Beau touched Sam’s elbow in a gentlemanly
way. She looked up at him, but he’d turned back to be sure the
other deputy was shoveling. She headed toward the house and let him
in the back door.

It led directly into the kitchen. People who
skipped out didn’t seem to feel the need to wash dishes or clean
up. A trash can in one corner overflowed, primarily with fast food
wrappers, pizza boxes and paper plates. All the real dishes were
stacked in the sink and on counters. Sam didn’t even want to guess
at the guck that had dried onto them.

She felt a little embarrassed by the mess, as
if she’d invited a guest into her own home and they’d found it in
this condition. But Beau didn’t seem to care. He gave the kitchen a
glance, ignoring the trash and the table, which she’d just noticed
was covered in beer cans with a half eaten pizza dried to a crisp
in its box. He’d walked into the living room.
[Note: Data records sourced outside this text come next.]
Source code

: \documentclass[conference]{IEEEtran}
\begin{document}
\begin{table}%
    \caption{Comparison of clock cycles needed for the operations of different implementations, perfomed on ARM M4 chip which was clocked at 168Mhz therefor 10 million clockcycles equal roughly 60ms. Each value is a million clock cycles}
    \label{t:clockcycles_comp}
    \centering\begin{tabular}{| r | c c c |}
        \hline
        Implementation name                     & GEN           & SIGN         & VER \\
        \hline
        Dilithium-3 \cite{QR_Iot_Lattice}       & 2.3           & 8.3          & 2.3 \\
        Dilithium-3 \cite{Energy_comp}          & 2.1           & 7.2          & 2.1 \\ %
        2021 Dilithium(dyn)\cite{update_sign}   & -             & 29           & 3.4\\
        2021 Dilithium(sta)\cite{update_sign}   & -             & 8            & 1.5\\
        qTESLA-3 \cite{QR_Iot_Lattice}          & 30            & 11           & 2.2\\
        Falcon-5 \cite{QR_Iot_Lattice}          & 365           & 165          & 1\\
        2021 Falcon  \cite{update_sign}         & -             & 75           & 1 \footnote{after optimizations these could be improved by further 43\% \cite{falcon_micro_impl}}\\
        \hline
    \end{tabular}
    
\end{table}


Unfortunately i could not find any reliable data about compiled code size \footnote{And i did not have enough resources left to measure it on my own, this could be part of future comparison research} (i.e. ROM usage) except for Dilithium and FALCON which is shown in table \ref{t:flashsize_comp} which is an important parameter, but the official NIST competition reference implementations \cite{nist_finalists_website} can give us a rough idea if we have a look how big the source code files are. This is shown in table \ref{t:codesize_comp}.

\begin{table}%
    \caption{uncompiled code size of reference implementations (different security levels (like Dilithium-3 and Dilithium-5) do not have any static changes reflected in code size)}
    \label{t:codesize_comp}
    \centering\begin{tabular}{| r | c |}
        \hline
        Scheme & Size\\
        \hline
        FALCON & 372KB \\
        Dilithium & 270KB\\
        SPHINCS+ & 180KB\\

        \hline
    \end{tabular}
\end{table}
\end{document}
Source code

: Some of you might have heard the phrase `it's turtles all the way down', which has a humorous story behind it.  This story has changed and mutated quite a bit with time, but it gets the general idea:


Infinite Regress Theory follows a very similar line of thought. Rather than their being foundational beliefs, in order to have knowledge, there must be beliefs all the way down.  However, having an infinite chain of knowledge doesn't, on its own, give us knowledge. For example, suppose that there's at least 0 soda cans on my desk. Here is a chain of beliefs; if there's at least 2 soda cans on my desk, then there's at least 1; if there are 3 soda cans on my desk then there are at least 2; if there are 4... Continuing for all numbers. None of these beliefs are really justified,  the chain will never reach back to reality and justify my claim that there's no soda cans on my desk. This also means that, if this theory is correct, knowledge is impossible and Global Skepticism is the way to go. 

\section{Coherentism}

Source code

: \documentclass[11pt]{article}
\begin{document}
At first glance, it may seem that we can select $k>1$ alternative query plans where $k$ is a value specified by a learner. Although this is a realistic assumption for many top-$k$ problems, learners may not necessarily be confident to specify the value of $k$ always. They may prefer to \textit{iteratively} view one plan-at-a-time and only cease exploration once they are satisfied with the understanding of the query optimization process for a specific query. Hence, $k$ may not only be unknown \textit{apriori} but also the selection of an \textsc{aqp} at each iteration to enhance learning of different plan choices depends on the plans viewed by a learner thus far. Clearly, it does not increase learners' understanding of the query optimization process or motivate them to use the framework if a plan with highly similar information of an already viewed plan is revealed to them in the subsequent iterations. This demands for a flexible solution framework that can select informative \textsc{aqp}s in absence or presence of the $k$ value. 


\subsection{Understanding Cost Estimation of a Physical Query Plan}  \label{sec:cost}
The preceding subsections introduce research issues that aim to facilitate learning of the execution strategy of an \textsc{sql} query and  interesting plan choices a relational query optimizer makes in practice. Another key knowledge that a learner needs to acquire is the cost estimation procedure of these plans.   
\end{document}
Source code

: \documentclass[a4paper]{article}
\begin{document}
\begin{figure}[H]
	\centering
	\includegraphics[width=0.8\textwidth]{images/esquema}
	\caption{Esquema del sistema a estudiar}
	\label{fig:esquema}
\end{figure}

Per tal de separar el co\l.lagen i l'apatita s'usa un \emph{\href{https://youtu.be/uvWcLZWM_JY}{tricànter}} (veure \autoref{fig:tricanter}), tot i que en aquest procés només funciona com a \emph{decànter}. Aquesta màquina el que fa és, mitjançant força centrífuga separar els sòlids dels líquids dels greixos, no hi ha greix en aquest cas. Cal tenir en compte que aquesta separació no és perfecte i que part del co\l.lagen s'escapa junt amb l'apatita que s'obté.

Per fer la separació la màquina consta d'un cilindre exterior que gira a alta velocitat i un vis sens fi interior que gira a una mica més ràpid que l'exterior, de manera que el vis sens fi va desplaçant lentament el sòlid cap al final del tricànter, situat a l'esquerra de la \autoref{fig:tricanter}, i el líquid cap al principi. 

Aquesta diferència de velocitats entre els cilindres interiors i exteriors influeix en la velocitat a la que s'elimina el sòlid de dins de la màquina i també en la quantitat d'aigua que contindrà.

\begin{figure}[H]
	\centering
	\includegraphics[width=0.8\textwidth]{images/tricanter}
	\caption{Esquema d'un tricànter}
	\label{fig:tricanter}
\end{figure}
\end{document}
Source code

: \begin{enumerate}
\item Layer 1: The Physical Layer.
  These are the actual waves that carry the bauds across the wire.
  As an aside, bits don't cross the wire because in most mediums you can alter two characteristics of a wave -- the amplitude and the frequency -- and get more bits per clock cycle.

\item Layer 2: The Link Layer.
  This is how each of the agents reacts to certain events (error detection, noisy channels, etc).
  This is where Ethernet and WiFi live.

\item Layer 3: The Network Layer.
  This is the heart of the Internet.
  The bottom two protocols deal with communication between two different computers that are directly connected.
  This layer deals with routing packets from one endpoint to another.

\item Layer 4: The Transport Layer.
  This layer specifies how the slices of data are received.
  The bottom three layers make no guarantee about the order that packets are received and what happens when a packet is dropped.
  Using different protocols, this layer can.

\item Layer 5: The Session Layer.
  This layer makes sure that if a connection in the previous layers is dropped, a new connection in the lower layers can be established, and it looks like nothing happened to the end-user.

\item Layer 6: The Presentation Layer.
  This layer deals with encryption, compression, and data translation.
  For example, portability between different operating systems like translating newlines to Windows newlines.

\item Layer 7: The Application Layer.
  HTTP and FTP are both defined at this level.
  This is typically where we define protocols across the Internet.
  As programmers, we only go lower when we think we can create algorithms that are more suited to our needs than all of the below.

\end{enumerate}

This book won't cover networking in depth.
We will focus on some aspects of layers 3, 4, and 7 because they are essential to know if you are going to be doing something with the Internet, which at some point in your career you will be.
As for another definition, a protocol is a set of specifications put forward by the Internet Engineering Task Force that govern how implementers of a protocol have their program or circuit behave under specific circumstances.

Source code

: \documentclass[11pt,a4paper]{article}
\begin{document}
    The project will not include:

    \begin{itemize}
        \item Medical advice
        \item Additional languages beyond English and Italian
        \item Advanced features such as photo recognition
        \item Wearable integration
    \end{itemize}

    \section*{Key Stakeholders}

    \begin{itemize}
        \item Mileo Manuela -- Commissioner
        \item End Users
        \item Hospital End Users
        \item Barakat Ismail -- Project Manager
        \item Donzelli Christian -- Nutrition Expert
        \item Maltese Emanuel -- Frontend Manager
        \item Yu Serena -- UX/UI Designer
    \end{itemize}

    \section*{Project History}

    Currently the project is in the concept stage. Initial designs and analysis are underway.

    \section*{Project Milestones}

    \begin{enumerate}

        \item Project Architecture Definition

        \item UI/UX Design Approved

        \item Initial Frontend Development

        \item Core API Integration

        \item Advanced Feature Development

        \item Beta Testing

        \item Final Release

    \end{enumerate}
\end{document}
Almost on auto pilot, Sam went to the sink
and tested to see if there was hot water. After a minute the cold
stream became warm, then hot, then steamy. She found a nearly empty
bottle of dish detergent under the sink and squirted it liberally
over the haphazard stack. Stoppering the basin, she let the whole
thing fill with hot water.

“Sam?” The deputy’s voice came from another
room. “You’re not moving anything, are you?”

Oh shit. In her haste to make the place
presentable, she’d forgotten that the whole house might be
considered part of the crime scene.

He strode in from the other room. “Don’t tell
me you’re washing away our evidence. Please don’t tell me
that.”

She’d turned off the faucet but the sudsy
basin gave her away. “Deputy, I . . . should I let the water
out?”

He stared down at her from his six and a half
feet, eyes dark beneath the Stetson. “No, it’s okay.”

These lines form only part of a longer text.